- [What to produce]
Check each line below for the word "simulated" and give the number of lines that have it, nothing more.

- [Exercise data]
*-*-*

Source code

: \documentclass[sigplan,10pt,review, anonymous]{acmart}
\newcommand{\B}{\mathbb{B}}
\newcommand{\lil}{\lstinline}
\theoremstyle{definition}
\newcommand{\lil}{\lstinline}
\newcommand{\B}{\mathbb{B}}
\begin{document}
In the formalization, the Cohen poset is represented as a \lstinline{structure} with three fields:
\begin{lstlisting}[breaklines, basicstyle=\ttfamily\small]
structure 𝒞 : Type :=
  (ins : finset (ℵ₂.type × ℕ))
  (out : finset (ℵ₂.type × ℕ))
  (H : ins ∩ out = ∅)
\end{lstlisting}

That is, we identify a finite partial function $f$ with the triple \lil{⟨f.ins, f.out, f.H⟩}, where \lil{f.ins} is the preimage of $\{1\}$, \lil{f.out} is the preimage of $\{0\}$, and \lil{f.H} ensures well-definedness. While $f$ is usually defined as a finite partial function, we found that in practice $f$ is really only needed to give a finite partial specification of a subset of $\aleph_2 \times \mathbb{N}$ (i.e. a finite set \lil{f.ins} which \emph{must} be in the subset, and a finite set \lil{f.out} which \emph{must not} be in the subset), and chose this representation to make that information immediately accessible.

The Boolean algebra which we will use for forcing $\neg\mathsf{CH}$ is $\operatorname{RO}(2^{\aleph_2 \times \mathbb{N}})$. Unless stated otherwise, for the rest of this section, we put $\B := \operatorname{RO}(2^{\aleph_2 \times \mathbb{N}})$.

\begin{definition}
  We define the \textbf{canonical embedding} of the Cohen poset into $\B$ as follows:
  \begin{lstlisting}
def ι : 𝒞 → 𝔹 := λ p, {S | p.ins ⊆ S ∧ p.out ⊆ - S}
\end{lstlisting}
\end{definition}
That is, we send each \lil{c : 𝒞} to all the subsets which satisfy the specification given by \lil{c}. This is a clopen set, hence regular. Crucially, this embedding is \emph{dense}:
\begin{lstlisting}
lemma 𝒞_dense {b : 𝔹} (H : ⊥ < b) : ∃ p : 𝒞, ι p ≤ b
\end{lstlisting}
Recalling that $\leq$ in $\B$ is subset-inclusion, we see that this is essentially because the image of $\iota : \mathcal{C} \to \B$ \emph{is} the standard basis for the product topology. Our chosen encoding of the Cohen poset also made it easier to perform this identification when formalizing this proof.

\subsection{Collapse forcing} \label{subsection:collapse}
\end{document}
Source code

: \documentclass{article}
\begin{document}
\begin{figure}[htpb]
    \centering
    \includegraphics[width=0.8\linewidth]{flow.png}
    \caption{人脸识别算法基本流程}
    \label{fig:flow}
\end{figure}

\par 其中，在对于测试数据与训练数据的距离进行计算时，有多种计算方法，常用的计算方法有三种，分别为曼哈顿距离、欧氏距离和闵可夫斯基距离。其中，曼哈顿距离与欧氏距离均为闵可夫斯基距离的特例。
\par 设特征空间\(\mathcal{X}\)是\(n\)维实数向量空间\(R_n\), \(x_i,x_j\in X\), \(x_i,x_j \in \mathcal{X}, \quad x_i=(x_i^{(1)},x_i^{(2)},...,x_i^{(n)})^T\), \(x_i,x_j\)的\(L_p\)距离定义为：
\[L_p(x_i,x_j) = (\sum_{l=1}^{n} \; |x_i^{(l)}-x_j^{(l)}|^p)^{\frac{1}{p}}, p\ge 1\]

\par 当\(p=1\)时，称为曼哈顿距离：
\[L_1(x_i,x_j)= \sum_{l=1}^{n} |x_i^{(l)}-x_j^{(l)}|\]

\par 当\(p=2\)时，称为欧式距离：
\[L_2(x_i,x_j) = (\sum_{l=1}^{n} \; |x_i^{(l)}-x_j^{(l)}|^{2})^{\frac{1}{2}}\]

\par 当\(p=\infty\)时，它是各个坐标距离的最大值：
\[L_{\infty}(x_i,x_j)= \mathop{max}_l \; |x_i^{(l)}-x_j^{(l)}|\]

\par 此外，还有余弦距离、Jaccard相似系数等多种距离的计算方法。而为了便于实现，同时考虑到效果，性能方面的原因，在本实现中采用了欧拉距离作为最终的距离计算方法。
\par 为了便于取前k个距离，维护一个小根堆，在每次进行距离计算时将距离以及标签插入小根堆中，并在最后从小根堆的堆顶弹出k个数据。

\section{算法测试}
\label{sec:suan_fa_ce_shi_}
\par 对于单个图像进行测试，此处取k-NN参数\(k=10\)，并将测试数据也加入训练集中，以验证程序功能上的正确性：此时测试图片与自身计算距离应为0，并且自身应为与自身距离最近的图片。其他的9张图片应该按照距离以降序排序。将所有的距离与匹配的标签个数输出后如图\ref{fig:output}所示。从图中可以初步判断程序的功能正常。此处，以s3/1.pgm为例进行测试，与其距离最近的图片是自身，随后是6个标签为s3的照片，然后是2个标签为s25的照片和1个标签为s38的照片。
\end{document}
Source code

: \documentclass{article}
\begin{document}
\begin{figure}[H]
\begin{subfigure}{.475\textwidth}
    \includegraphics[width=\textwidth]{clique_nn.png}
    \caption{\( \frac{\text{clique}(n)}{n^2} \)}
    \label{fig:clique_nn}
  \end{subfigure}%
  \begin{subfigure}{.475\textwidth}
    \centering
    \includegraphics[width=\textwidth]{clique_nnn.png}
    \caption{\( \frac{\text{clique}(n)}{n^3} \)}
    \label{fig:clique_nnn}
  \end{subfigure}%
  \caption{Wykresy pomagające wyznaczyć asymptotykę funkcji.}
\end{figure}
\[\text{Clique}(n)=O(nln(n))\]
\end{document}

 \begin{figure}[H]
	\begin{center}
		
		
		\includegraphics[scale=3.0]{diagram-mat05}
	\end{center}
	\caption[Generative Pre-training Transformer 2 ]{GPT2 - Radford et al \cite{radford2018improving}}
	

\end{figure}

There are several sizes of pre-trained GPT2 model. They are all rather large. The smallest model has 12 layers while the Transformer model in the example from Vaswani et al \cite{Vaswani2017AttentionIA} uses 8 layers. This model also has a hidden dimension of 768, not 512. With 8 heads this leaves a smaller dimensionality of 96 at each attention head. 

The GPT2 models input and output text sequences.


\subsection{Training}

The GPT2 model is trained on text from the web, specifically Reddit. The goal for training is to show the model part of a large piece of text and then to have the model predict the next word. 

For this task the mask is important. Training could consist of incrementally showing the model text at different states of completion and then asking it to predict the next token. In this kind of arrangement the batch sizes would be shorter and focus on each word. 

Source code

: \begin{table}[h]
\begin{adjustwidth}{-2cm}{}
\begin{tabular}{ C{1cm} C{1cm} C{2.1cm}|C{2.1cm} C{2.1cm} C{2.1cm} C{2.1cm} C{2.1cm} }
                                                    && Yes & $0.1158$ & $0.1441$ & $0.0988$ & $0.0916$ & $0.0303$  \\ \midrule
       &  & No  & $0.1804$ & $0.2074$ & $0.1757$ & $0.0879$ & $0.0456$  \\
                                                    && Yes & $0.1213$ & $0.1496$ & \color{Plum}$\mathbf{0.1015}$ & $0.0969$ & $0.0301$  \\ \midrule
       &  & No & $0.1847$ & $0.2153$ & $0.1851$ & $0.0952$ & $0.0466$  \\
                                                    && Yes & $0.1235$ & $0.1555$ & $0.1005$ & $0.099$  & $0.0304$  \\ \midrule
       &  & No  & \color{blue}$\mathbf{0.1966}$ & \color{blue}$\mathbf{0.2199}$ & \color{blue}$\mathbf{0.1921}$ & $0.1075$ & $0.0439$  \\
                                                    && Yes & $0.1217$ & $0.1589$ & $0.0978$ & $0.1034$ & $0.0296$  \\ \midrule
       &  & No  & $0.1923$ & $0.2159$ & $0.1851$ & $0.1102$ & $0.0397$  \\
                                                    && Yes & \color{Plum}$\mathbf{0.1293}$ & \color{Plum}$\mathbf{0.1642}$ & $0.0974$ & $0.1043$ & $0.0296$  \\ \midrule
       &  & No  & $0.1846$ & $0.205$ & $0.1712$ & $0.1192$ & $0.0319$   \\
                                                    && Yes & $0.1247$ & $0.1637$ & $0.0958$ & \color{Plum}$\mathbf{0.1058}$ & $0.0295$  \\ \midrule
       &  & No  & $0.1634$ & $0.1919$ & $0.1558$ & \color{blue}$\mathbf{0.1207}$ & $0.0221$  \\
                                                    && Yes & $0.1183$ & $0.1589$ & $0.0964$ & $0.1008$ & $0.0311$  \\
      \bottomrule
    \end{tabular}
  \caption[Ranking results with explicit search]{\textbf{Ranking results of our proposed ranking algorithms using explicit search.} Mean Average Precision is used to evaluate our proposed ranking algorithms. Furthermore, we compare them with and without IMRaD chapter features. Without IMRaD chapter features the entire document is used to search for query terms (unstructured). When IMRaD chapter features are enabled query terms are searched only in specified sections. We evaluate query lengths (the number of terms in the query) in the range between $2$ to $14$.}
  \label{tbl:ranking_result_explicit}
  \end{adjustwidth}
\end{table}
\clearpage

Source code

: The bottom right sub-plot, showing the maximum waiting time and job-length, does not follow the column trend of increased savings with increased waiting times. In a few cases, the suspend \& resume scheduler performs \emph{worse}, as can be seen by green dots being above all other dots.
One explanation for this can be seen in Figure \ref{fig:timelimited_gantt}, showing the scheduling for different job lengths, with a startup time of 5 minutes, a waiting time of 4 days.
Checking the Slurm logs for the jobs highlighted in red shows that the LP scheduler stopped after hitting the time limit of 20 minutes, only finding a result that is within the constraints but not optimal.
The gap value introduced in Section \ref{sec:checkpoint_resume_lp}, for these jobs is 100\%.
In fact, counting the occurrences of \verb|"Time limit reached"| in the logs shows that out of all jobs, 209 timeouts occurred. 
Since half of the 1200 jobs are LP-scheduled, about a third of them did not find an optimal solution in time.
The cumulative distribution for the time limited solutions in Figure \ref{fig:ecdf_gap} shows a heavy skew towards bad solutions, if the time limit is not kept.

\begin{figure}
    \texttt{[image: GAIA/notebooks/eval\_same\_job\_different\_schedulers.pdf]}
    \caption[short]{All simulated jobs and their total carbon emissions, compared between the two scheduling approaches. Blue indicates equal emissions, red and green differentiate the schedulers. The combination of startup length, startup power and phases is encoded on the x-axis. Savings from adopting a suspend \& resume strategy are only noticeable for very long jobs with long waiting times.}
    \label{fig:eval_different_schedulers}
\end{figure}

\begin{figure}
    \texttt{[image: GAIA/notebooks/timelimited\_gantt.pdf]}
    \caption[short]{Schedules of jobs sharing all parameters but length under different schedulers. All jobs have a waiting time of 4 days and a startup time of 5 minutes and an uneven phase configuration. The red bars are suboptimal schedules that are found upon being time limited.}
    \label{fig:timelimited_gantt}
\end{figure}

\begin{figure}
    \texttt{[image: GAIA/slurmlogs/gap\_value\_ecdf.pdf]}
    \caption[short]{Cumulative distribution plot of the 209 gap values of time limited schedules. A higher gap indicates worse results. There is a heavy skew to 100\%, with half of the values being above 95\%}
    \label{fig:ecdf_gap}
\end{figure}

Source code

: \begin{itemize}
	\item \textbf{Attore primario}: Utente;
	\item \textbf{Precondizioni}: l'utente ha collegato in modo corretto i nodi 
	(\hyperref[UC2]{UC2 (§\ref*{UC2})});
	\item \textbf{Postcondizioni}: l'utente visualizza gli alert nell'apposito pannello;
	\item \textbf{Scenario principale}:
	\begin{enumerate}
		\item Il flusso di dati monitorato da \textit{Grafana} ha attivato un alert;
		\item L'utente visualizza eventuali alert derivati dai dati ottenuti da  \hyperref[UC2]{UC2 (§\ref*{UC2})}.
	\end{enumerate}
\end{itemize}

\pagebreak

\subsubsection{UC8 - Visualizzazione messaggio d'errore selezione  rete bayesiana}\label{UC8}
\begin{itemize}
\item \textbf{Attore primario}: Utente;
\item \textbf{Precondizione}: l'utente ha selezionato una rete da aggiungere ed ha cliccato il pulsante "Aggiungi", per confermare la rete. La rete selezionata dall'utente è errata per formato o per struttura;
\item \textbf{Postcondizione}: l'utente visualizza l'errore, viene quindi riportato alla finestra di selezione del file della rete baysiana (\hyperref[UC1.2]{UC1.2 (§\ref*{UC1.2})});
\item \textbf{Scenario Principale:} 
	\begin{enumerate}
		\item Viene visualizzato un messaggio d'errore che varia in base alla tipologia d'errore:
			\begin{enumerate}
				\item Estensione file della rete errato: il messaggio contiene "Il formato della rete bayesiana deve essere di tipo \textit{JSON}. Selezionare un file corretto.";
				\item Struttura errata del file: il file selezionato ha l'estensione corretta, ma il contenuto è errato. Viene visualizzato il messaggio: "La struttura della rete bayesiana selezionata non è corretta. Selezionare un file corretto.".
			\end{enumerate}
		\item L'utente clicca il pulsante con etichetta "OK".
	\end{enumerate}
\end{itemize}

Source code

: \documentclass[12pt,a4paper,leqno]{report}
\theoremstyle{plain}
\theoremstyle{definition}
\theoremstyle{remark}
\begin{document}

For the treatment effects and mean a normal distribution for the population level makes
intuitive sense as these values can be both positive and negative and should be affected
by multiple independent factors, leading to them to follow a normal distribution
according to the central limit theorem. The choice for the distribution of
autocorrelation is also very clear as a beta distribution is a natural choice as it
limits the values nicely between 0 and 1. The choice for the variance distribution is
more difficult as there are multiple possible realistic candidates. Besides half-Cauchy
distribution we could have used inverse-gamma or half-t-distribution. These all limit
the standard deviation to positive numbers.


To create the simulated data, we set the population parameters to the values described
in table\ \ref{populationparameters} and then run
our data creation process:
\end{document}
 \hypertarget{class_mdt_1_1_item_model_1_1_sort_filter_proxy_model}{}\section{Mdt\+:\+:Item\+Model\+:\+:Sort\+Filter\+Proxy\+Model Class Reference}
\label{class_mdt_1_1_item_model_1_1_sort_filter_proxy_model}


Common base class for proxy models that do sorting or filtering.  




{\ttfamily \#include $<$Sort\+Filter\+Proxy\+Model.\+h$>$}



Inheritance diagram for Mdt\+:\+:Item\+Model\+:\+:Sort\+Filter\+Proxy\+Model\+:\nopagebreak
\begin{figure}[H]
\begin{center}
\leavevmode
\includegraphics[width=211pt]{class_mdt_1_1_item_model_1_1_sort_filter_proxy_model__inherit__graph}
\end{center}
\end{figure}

*-*-*

- [Answer area]
2